Journal of Clinical Oncology 12(12): 2737-2742, 1994. is available online.
Journal of Clinical Oncology 12(12): 2737-2742, 1994. may be available online for subscribers.
Lehman E, Gershenson DM, Burke TW, et al.
To investigate and define better the role of salvage surgery for patients with chemorefractory gestational trophoblastic disease (GTD).
Patients and Methods:
A retrospective review of medical records at The University of Texas M.D. Anderson Cancer Center identified 33 patients with chemorefractory GTD who underwent salvage surgery between 1962 and 1991. The end points selected for analysis were serologic response and survival.

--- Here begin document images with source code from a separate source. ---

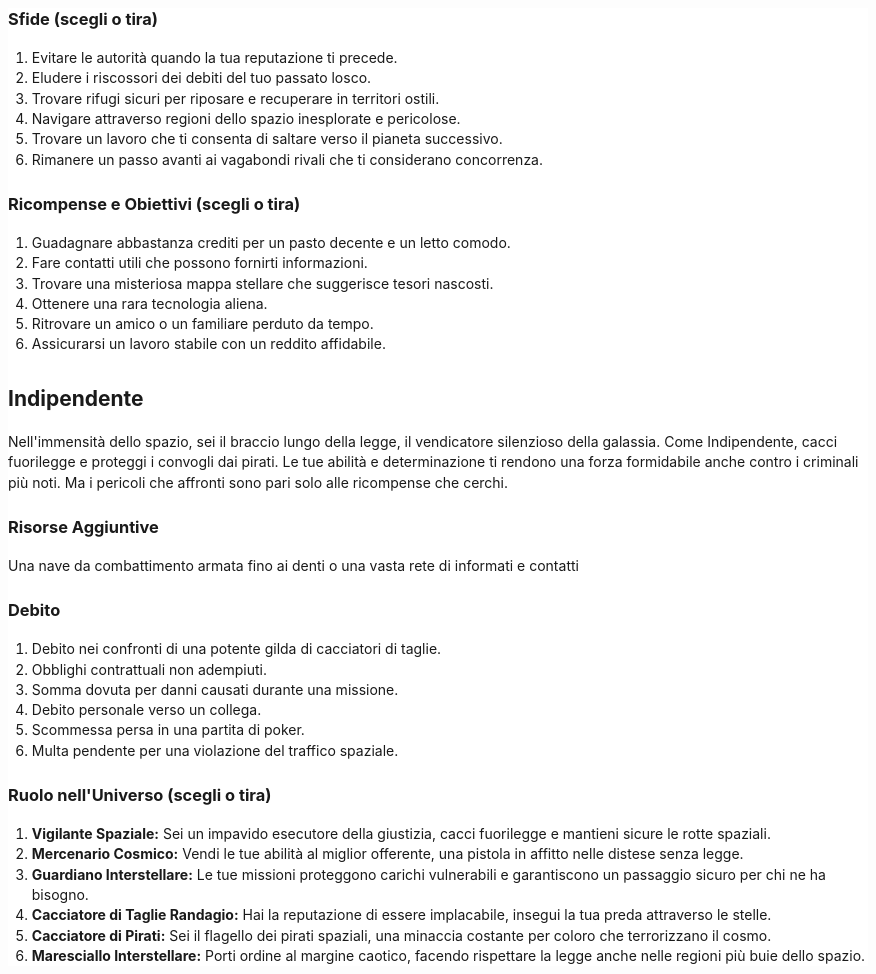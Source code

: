 ### Sfide (scegli o tira)

1. Evitare le autorità quando la tua reputazione ti precede.
2. Eludere i riscossori dei debiti del tuo passato losco.
3. Trovare rifugi sicuri per riposare e recuperare in territori ostili.
4. Navigare attraverso regioni dello spazio inesplorate e pericolose.
5. Trovare un lavoro che ti consenta di saltare verso il pianeta successivo.
6. Rimanere un passo avanti ai vagabondi rivali che ti considerano concorrenza.

### Ricompense e Obiettivi (scegli o tira)
1. Guadagnare abbastanza crediti per un pasto decente e un letto comodo.
2. Fare contatti utili che possono fornirti informazioni.
3. Trovare una misteriosa mappa stellare che suggerisce tesori nascosti.
4. Ottenere una rara tecnologia aliena.
5. Ritrovare un amico o un familiare perduto da tempo.
6. Assicurarsi un lavoro stabile con un reddito affidabile.

## Indipendente

Nell'immensità dello spazio, sei il braccio lungo della legge, il vendicatore silenzioso della galassia. Come Indipendente, cacci fuorilegge e proteggi i convogli dai pirati. Le tue abilità e determinazione ti rendono una forza formidabile anche contro i criminali più noti. Ma i pericoli che affronti sono pari solo alle ricompense che cerchi.

### Risorse Aggiuntive

Una nave da combattimento armata fino ai denti o una vasta rete di informati e contatti

### Debito

1. Debito nei confronti di una potente gilda di cacciatori di taglie.
2. Obblighi contrattuali non adempiuti.
3. Somma dovuta per danni causati durante una missione.
4. Debito personale verso un collega.
5. Scommessa persa in una partita di poker.
6. Multa pendente per una violazione del traffico spaziale.

### Ruolo nell'Universo (scegli o tira)

1. **Vigilante Spaziale:** Sei un impavido esecutore della giustizia, cacci fuorilegge e mantieni sicure le rotte spaziali.
2. **Mercenario Cosmico:** Vendi le tue abilità al miglior offerente, una pistola in affitto nelle distese senza legge.
3. **Guardiano Interstellare:** Le tue missioni proteggono carichi vulnerabili e garantiscono un passaggio sicuro per chi ne ha bisogno.
4. **Cacciatore di Taglie Randagio:** Hai la reputazione di essere implacabile, insegui la tua preda attraverso le stelle.
5. **Cacciatore di Pirati:** Sei il flagello dei pirati spaziali, una minaccia costante per coloro che terrorizzano il cosmo.
6. **Maresciallo Interstellare:** Porti ordine al margine caotico, facendo rispettare la legge anche nelle regioni più buie dello spazio.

Initial salvage procedures consisted of 29 hysterectomies, four thoracotomies, and one nephrectomy (in conjunction with a hysterectomy). Fourteen patients (42%) had a serologic complete response (CR) to surgery (normalization of human chorionic gonadotropin [hCG]), 10 (30%) had a partial response (> 50% decrease in hCG level), and nine had no response (< or = 50% decrease in hCG level). Of 19 patients who received further chemotherapy, eight (42%) attained a CR. Four patients underwent a second salvage surgery: two thoracotomies, one craniotomy, and one partial hepatectomy. All achieved a CR. The probability of achieving a CR was influenced by the time from diagnosis to surgery, number of preoperative disease sites, preoperative World Health Organization (WHO) score, and histologic type. Survival was influenced by the type of antecedent pregnancy, number of preoperative regimens, number of preoperative disease sites, time from diagnosis to surgery, and preoperative WHO score.
Based on the findings of this study, it appears that a select subset of patients with chemorefractory GTD who have a limited number of clinically detectable tumor foci may benefit from salvage surgery.